November 24, 2005
Reverence
Advent 1
We learned just now of the death of the last British soldier present in the trenches of World War I on Christmas eve in 1914. He was one hundred and six years old. It was on this night that the Germans, only a few yards away, laid down their arms, began singing Silent Night, their Fatherland’s carol, as they climbed out of their trenches, then came over and exchanged gifts with the Allies.
The next morning at sunrise, they began once again the killing. Merry Christmas.
Only ninety-one years later, that extraordinary holy and silent moment we call Christmas is about to happen again. It is matched only by the extraordinary silent and holy moment just before it happens. Advent is the name of that moment, this moment.
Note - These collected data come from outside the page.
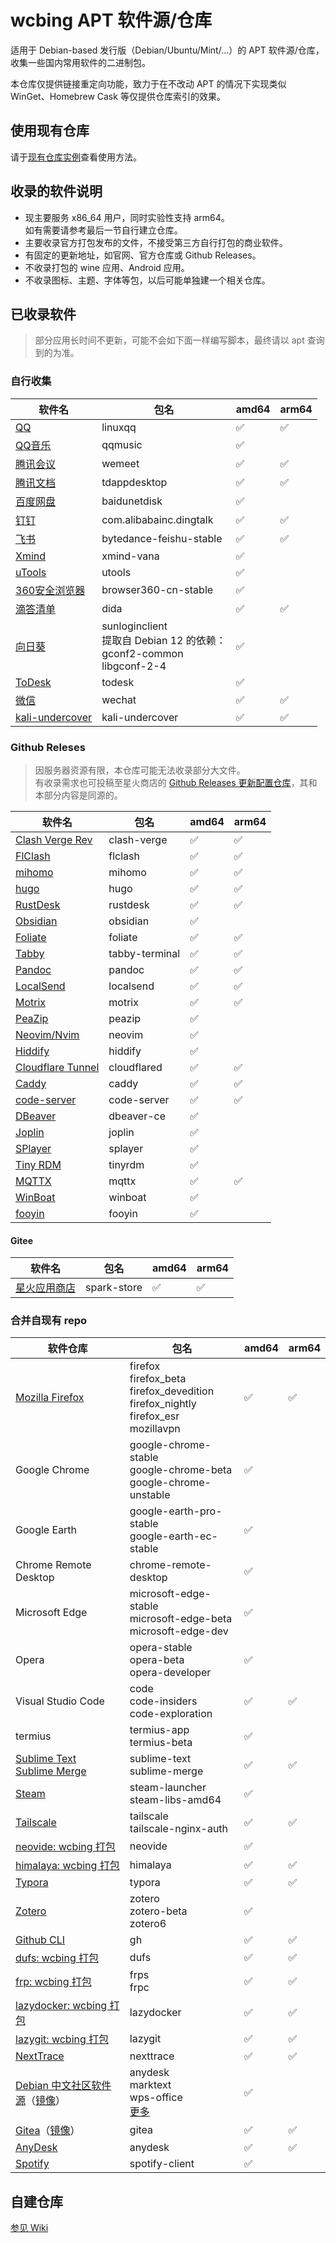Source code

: # wcbing APT 软件源/仓库

适用于 Debian-based 发行版（Debian/Ubuntu/Mint/...）的 APT 软件源/仓库，收集一些国内常用软件的二进制包。

本仓库仅提供链接重定向功能，致力于在不改动 APT 的情况下实现类似 WinGet、Homebrew Cask 等仅提供仓库索引的效果。


## 使用现有仓库

请于[现有仓库实例](https://packages.wcbing.top/deb/)查看使用方法。


## 收录的软件说明
- 现主要服务 x86_64 用户，同时实验性支持 arm64。  
如有需要请参考最后一节自行建立仓库。
- 主要收录官方打包发布的文件，不接受第三方自行打包的商业软件。
- 有固定的更新地址，如官网、官方仓库或 Github Releases。
- 不收录打包的 wine 应用、Android 应用。
- 不收录图标、主题、字体等包，以后可能单独建一个相关仓库。


## 已收录软件

> 部分应用长时间不更新，可能不会如下面一样编写脚本，最终请以 apt 查询到的为准。

### 自行收集

| 软件名 | 包名 | amd64 | arm64 |
| ----- | ---- | ----- | ----- |
| [QQ](https://im.qq.com/linuxqq/) | linuxqq | ✅ | ✅ |
| [QQ音乐](https://y.qq.com/download/download.html) | qqmusic | ✅ | |
| [腾讯会议](https://meeting.tencent.com/download/) | wemeet | ✅ | ✅ |
| [腾讯文档](https://docs.qq.com/home/download) | tdappdesktop | ✅ | ✅ |
| [百度网盘](https://pan.baidu.com/download) | baidunetdisk | ✅ | |
| [钉钉](https://www.dingtalk.com/download/) | com.alibabainc.dingtalk | ✅ | ✅ |
| [飞书](https://www.feishu.cn/download) | bytedance-feishu-stable | ✅ | ✅ |
| [Xmind](https://xmind.cn/download/) | xmind-vana | ✅ | |
| [uTools](https://u.tools/download/) | utools | ✅ | |
| [360安全浏览器](https://browser.360.net/gc/) | browser360-cn-stable | ✅ | |
| [滴答清单](https://dida365.com/download) | dida | ✅ | ✅ |
| [向日葵](https://sunlogin.oray.com/download/linux) | sunloginclient<br />提取自 Debian 12 的依赖：<br />gconf2-common<br />libgconf-2-4 | ✅ | |
| [ToDesk](https://www.todesk.com/linux.html) | todesk | ✅ | |
| [微信](https://linux.weixin.qq.com/) | wechat | ✅ | ✅ |
| [kali-undercover](https://www.kali.org/docs/introduction/kali-undercover/) | kali-undercover | ✅ | ✅ |


### Github Releses

> 因服务器资源有限，本仓库可能无法收录部分大文件。  
> 有收录需求也可投稿至星火商店的 [Github Releases 更新配置仓库](https://gitee.com/spark-building-service/github)，其和本部分内容是同源的。

| 软件名 | 包名 | amd64 | arm64 |
| ----- | ---- | ----- | ----- |
| [Clash Verge Rev](https://github.com/clash-verge-rev/clash-verge-rev) | clash-verge | ✅ | ✅ |
| [FlClash](https://github.com/chen08209/FlClash) | flclash | ✅ | ✅ |
| [mihomo](https://github.com/MetaCubeX/mihomo) | mihomo | ✅ | ✅ |
| [hugo](https://github.com/gohugoio/hugo) | hugo | ✅ | ✅ |
| [RustDesk](https://github.com/rustdesk/rustdesk) | rustdesk | ✅ | ✅ |
| [Obsidian](https://github.com/obsidianmd/obsidian-releases) | obsidian | ✅ | |
| [Foliate](https://github.com/johnfactotum/foliate) | foliate |  ✅ | ✅ |
| [Tabby](https://github.com/Eugeny/tabby) | tabby-terminal | ✅ | ✅ |
| [Pandoc](https://github.com/jgm/pandoc) | pandoc | ✅ | ✅ |
| [LocalSend](https://github.com/localsend/localsend) | localsend | ✅ | ✅ |
| [Motrix](https://github.com/agalwood/Motrix) | motrix | ✅ | ✅ |
| [PeaZip](https://github.com/peazip/PeaZip) | peazip | ✅ | |
| [Neovim/Nvim](https://github.com/neovim/neovim-releases) | neovim | ✅ | |
| [Hiddify](https://github.com/hiddify/hiddify-app) | hiddify | ✅ | |
| [Cloudflare Tunnel](https://github.com/cloudflare/cloudflared) | cloudflared | ✅ | ✅ |
| [Caddy](https://github.com/caddyserver/caddy) | caddy | ✅ | ✅ |
| [code-server](https://github.com/coder/code-server) | code-server | ✅ | ✅ |
| [DBeaver](https://github.com/dbeaver/dbeaver) | dbeaver-ce | ✅ | |
| [Joplin](https://github.com/laurent22/joplin) | joplin | ✅ | |
| [SPlayer](https://github.com/imsyy/SPlayer) | splayer | ✅ | |
| [Tiny RDM](https://github.com/tiny-craft/tiny-rdm) | tinyrdm | ✅ | |
| [MQTTX](https://github.com/emqx/MQTTX) | mqttx | ✅ | ✅ |
| [WinBoat](https://github.com/TibixDev/winboat) | winboat | ✅ | |
| [fooyin](https://github.com/fooyin/fooyin) | fooyin | ✅ | |

#### Gitee

| 软件名 | 包名 | amd64 | arm64 |
| ----- | --- | ----- | ----- |
| [星火应用商店](https://gitee.com/spark-store-project/spark-store) | spark-store | ✅ | ✅ |


### 合并自现有 repo

| 软件仓库 | 包名 | amd64 | arm64 |
| ------ | ---- | ----- | ----- |
| [Mozilla Firefox](https://support.mozilla.org/zh-CN/kb/install-firefox-linux) | firefox<br />firefox_beta<br />firefox_devedition<br />firefox_nightly<br />firefox_esr<br />mozillavpn | ✅ | ✅ |
| Google Chrome | google-chrome-stable<br />google-chrome-beta<br />google-chrome-unstable | ✅ | |
| Google Earth | google-earth-pro-stable<br />google-earth-ec-stable | ✅ | |
| Chrome Remote Desktop | chrome-remote-desktop | ✅ | |
| Microsoft Edge | microsoft-edge-stable<br />microsoft-edge-beta<br />microsoft-edge-dev | ✅ | |
| Opera | opera-stable<br />opera-beta<br />opera-developer | ✅ | |
| Visual Studio Code | code<br />code-insiders<br />code-exploration | ✅ | ✅ |
| termius | termius-app<br />termius-beta | ✅ | |
| [Sublime Text<br />Sublime Merge](https://www.sublimetext.com/docs/linux_repositories.html) | sublime-text<br />sublime-merge | ✅ | ✅ |
| [Steam](https://repo.steampowered.com/steam/) | steam-launcher<br />steam-libs-amd64 | ✅ | |
| [Tailscale](https://pkgs.tailscale.com/stable/) | tailscale<br />tailscale-nginx-auth | ✅ | ✅ |
| [neovide: wcbing 打包](https://github.com/wcbing-build/neovide-debs) | neovide | ✅ | |
| [himalaya: wcbing 打包](https://github.com/wcbing-build/himalaya-debs) | himalaya | ✅ | ✅ |
| [Typora](https://typora.io/#linux) | typora | ✅ | ✅ |
| [Zotero](https://zotero.retorque.re/file/apt-package-archive/index.html) | zotero<br />zotero-beta<br />zotero6 | ✅ | |
| [Github CLI](https://cli.github.com/) | gh | ✅ | ✅ |
| [dufs: wcbing 打包](https://github.com/wcbing-build/dufs-debs) | dufs | ✅ | ✅ |
| [frp: wcbing 打包](https://github.com/wcbing-build/frp-debs) | frps<br />frpc | ✅ | ✅ |
| [lazydocker: wcbing 打包](https://github.com/wcbing-build/lazydocker-debs) | lazydocker | ✅ | ✅ |
| [lazygit: wcbing 打包](https://github.com/wcbing-build/lazygit-debs) | lazygit | ✅ | ✅ |
| [NextTrace](https://github.com/nxtrace/nexttrace-debs) | nexttrace | ✅ | ✅ |
| [Debian 中文社区软件源](https://github.com/debiancn/repo)（[镜像](https://help.mirrors.cernet.edu.cn/debiancn/)） | anydesk<br />marktext<br />wps-office<br />[更多](https://github.com/debiancn/repo) | ✅ | |
| [Gitea](https://gitlab.com/packaging/gitea)（[镜像](https://mirrors.ustc.edu.cn/help/packaging-gitea.html)） | gitea | ✅ | ✅ |
| [AnyDesk](https://deb.anydesk.com/howto.html) | anydesk | ✅ | ✅ |
| [Spotify](https://www.spotify.com/sg-zh/download/linux/) | spotify-client | ✅ | |

## 自建仓库

[参见 Wiki](https://github.com/wcbing/wcbing-apt-repo/wiki/self-hosting)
I like to think that if only the world knew these things, if only we knew these things, really down deep knew these things, we might hold our breath – and listen.
For one, we might listen to how Wendell Berry, farmer, philosopher, poet, talks about place as the “informing ambience of one’s mind and imagination.” We might listen to how the church can be such a place, not just a latitude and longitude, but a true place, a metaphor of attention, a parable where truth trumps logic, an environment where the absurd happens, where the Word becomes flesh. A place that so informs our minds and our imaginations, that so gives shape to them, that once again in these times we might come out of our trenches to embrace our enemies, not only to bring presents to them but to be present to them.
Hovering now over all my thoughts with increasing frequency and poignancy in these times is this question: How might a human economy be conducted with reverence? How might we therefore show and practice due respect and kindness toward everything involved in such an economy — not only an economy of wealth or the lack of it, but more importantly, an economy of ourselves and our neighbors, and all that we are — our health, our education, our homes, our work, our environment, our religions, our many systems which we value so deeply and by which we live so intently? How might we show reverence for all the displaced persons in the world?
Reverence seems somehow the password for this season. The reverence of Blessed Mary before God’s wishes for her. The reverence of garrulous old John Baptist when he beheld what for him was the Lamb of God. The reverence of the alien kings at the Epiphany. The reverence those World War I enemies had for one another.
We lack sorely this reverence. One only need to drive the interstate system or to walk in the shopping malls or to stand in the interminable lines of waiting to experience it. One only need attend to our government’s budgets to discover where is the reverence for the poor. There is no shame in the poverty Americans suffer today. The shame adheres to those who do nothing to change it. One only need observe the unilateral arrogance of our leaders toward other cultures and other languages, other voices and other rooms, the Other in whatever shape or form to ask where is the reverence.
Is it any wonder that, lacking such admiration and esteem, we are soon succumbed by fear? When we are afraid, we become angry, and we inevitably turn to violence and war. War. It is only a strange and simple little three-letter word that means not only strife and confusion, but quaintly enough, means as well to sweep away, to wipe out the other like some stain, with total disregard and even blindness for the fact that we never seem to learn that in war there are no winners, only losers.
Reverence. An Advent sound of gentle stillness, a silent and holy moment can prepare us once again for such due respect and kindness toward all of life — and toward ourselves, for we are God’s beloved. The church can, the church must have a hand in this. We must turn from our crippling narcissism to the practice of reverence. We must pray about it. We must pray for it. We must wish for it, for what is prayer, but such wishful thinking?
This, of course, if ever it happens, will be the ultimate maturation of our culture. Then we will no longer need preemption if, indeed, we ever did. For when we build such reverence, truly they will come.